The current status of Europe is outdated, and the internationalization of economic life requires a political federation where existing states allow room for genuine national communities. But here, the autonomy of federal components is no longer required because of history, race or old treaties, but because it is the natural outcome of a new organization which is essential for Europe if it is to escape the wars that its economic borders attract - as iron attracts lightning.

Faced with the creation of Mordrel's pro-Nazi Breton National Party, Duhamel, Marchal and others set up the short-lived Breton Federalist League, which was replaced after 1933 by other groups.
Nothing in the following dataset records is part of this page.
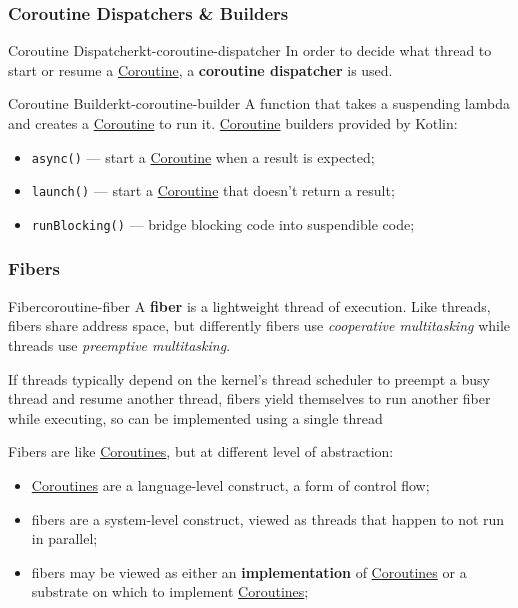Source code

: \subsubsection{Coroutine Dispatchers \& Builders}\label{sub:rs_coroutine_dispatchers_builders} %
\begin{definition}{Coroutine Dispatcher}{kt-coroutine-dispatcher}
    In order to decide what thread to start or resume a \hyperref[sub:rs_co_routines]{Coroutine}, a \textbf{coroutine dispatcher} is used.
\end{definition}
\begin{definition}{Coroutine Builder}{kt-coroutine-builder}
    A function that takes a suspending lambda and creates a \hyperref[sub:rs_co_routines]{Coroutine} to run it.
    \hyperref[sub:rs_co_routines]{Coroutine} builders provided by Kotlin:
    \begin{itemize}
        \item \texttt{async()} --- start a \hyperref[sub:rs_co_routines]{Coroutine} when a result is expected;
        \item \texttt{launch()} --- start a \hyperref[sub:rs_co_routines]{Coroutine} that doesn't return a result;
        \item \texttt{runBlocking()} --- bridge blocking code into suspendible code;
    \end{itemize}
\end{definition}
%
\subsubsection{Fibers}\label{sub:rs_fibers} %
\begin{definition}{Fiber}{coroutine-fiber}
    A \textbf{fiber} is a lightweight thread of execution.
    Like threads, fibers share address space, but differently fibers use \textit{cooperative multitasking} while threads use \textit{preemptive multitasking}.
    \begin{note}
        If threads typically depend on the kernel's thread scheduler to preempt a busy thread and resume another thread, fibers yield themselves to run another fiber while executing, so can be implemented using a single thread
    \end{note}
\end{definition}
Fibers are like \hyperref[sub:rs_co_routines]{Coroutines}, but at different level of abstraction:
\begin{itemize}
    \item \hyperref[sub:rs_co_routines]{Coroutines} are a language-level construct, a form of control flow;
    \item fibers are a system-level construct, viewed as threads that happen to not run in parallel;
    \item fibers may be viewed as either an \textbf{implementation} of \hyperref[sub:rs_co_routines]{Coroutines} or a substrate on which to implement \hyperref[sub:rs_co_routines]{Coroutines};
\end{itemize}
%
In the late 1930s, Duhamel worked on his History of the Breton People: from their origins to 1532, which was published in 1939. However, copies were seized by the French government on its publication because its perceived anti-French viewpoint was seen as seditious on the outbreak of World War II. Duhamel died of cancer in 1940 without having completed the second volume of his History of the Breton People, which was to have covered the period after the union of Brittany with France in 1532.

==Musical works==
Duhamel's compositions were primarily for voice and piano. His orchestral works are few. Brittany was central to Duhamel's inspiration as the names of his works such as Impressions de Bretagne and Esquisses bretonnes emphasise. In 1912, he was also a co-founder of the Association des Compositeurs Bretons and, together with Paul Ladmirault, one of its driving forces. Like Louis-Albert Bourgault-Ducoudray and François-Marie Luzel before him, he collected folk ballads. His publications on the subject are important, and he was highly regarded by the most influential writers on the subject of the era, such as Anatole Le Braz and Joseph Loth.

- Orchestral
- Trois Petites pièces orientales (1924)
- Harald. Ouverture (1926)
- Quatre Incidentaux. Contains: 1. La Trahison, 2. Galopade, 3. Bataille, 4. Epilogue (1927)
- Quatre Incidentaux. Contains: 1. Grazioso, 2. Amoroso, 3. Doloroso, 4. Agitato (1927)
- En terre celtique. Contains: 1. Chanson galloise, 2. Cortège de noce en Trégor, 3. Dans les brumes de la mer des Hébrides, 4. Cornemuse des Highlands, 5. Soir de mai dans l'Argoad, 6. Danse des Epées (1928)
- Sous un balcon de Murcie (1929)
- Habanera (1929)
- Deux Marches celtiques (1930)

- Chamber music
- Soniou an Dous, Canevon y briodferch for cello or viola and piano (1911)

- Piano
- Le Chevalier du guet (1905)
- Valse (1906)
- Impressions de Bretagne (1907)
- Esquisses bretonnes (1915)
- En terre celtique. Contains: 1. Chanson galloise, 2. Cortège de noce en Trégor, 3. Dans les brumes de la mer des Hébrides, 4. Cornemuse des Highlands, 5. Soir de mai dans l'Argoad, 6. Danse des Epées (1925)

- Vocal and sacred
- Viviane. Drame lyrique
- Le Cœur peut changer. Comic opera (1908)
- Gwerziou ha Soniou Breiz Izel (1913)
- Chansons populaires du Pays de Vannes (1930)
- arrangements of works by romantic composers
- arrangements of folk songs

==Publications==
- Musiques bretonnes, "Gwerziou ha soniou Breiz-Izel", preface by Anatole Le Braz (Paris: Rouart, Lerolle et Cie., Éditeurs, 1913; reprint: Paris: Dastum, 1997)
- La Question bretonne dans son cadre Européen (Paris: Delpeuch, 1929)
- Chansons populaires du pays de Vannes, by Loeiz Herrieu, tunes transcribed by Maurice Duhamel, 1930, republished by EROMI, Lorient (1997)
- Histoire du peuple breton. Original edition seized in 1939; reprinted 2000.